PeerJ (2017-06-01)

Segal’s Law, 16S rRNA gene sequencing, and the perils of foodborne pathogen detection within the American Gut Project

  • James B. Pettengill,
  • Hugh Rand

Journal volume & issue
Vol. 5
p. e3480


Read online Read online

Obtaining human population level estimates of the prevalence of foodborne pathogens is critical for understanding outbreaks and ameliorating such threats to public health. Estimates are difficult to obtain due to logistic and financial constraints, but citizen science initiatives like that of the American Gut Project (AGP) represent a potential source of information concerning enteric pathogens. With an emphasis on genera Listeria and Salmonella, we sought to document the prevalence of those two taxa within the AGP samples. The results provided by AGP suggest a surprising 14% and 2% of samples contained Salmonella and Listeria, respectively. However, a reanalysis of those AGP sequences described here indicated that results depend greatly on the algorithm for assigning taxonomy and differences persisted across both a range of parameter settings and different reference databases (i.e., Greengenes and HITdb).

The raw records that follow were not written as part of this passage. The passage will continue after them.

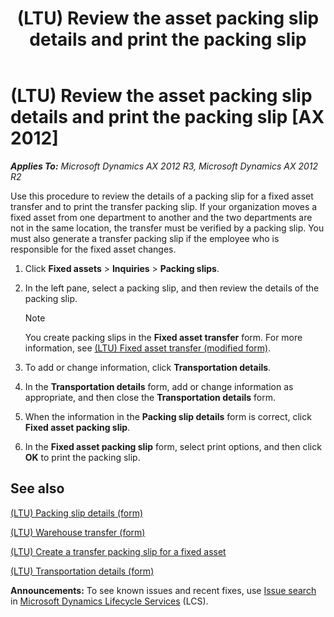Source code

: ﻿---
title: (LTU) Review the asset packing slip details and print the packing slip
TOCTitle: (LTU) Review the asset packing slip details and print the packing slip
ms:assetid: 82c9f850-6d73-4445-9bd8-f6d6b55e7212
ms:mtpsurl: https://technet.microsoft.com/en-us/library/JJ665128(v=AX.60)
ms:contentKeyID: 49386709
ms.date: 04/18/2014
mtps_version: v=AX.60
---

# (LTU) Review the asset packing slip details and print the packing slip [AX 2012]


_**Applies To:** Microsoft Dynamics AX 2012 R3, Microsoft Dynamics AX 2012 R2_

Use this procedure to review the details of a packing slip for a fixed asset transfer and to print the transfer packing slip. If your organization moves a fixed asset from one department to another and the two departments are not in the same location, the transfer must be verified by a packing slip. You must also generate a transfer packing slip if the employee who is responsible for the fixed asset changes.

1.  Click **Fixed assets** \> **Inquiries** \> **Packing slips**.

2.  In the left pane, select a packing slip, and then review the details of the packing slip.
    

    > [!NOTE]
    > <P>You create packing slips in the <STRONG>Fixed asset transfer</STRONG> form. For more information, see <A href="https://technet.microsoft.com/en-us/library/dn126117(v=ax.60)">(LTU) Fixed asset transfer (modified form)</A>.</P>



3.  To add or change information, click **Transportation details**.

4.  In the **Transportation details** form, add or change information as appropriate, and then close the **Transportation details** form.

5.  When the information in the **Packing slip details** form is correct, click **Fixed asset packing slip**.

6.  In the **Fixed asset packing slip** form, select print options, and then click **OK** to print the packing slip.

## See also

[(LTU) Packing slip details (form)](https://technet.microsoft.com/en-us/library/jj911247\(v=ax.60\))

[(LTU) Warehouse transfer (form)](https://technet.microsoft.com/en-us/library/jj944989\(v=ax.60\))

[(LTU) Create a transfer packing slip for a fixed asset](ltu-create-a-transfer-packing-slip-for-a-fixed-asset.md)

[(LTU) Transportation details (form)](https://technet.microsoft.com/en-us/library/jj665040\(v=ax.60\))

  
**Announcements:** To see known issues and recent fixes, use [Issue search](http://go.microsoft.com/fwlink/?linkid=389258) in [Microsoft Dynamics Lifecycle Services](http://go.microsoft.com/fwlink/?linkid=306505) (LCS).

These results are perhaps to be expected given that AGP sequenced the V4 region of 16S rRNA gene, which may not provide good resolution at the lower taxonomic levels (e.g., species), but it was surprising how often methods differ in classifying reads—even at higher taxonomic ranks (e.g., family). This highlights the misleading conclusions that can be reached when relying on a single method that is not a gold standard; this is the essence of Segal’s Law: an individual with one watch knows what time it is but an individual with two is never sure. Our results point to the need for an appropriate molecular marker for the taxonomic resolution of interest, and calls for the development of more conservative classification methods that are fit for purpose. Thus, with 16S rRNA gene datasets, one must be cautious regarding the detection of taxonomic groups of public health interest (e.g., culture independent identification of foodborne pathogens or taxa associated with a given phenotype).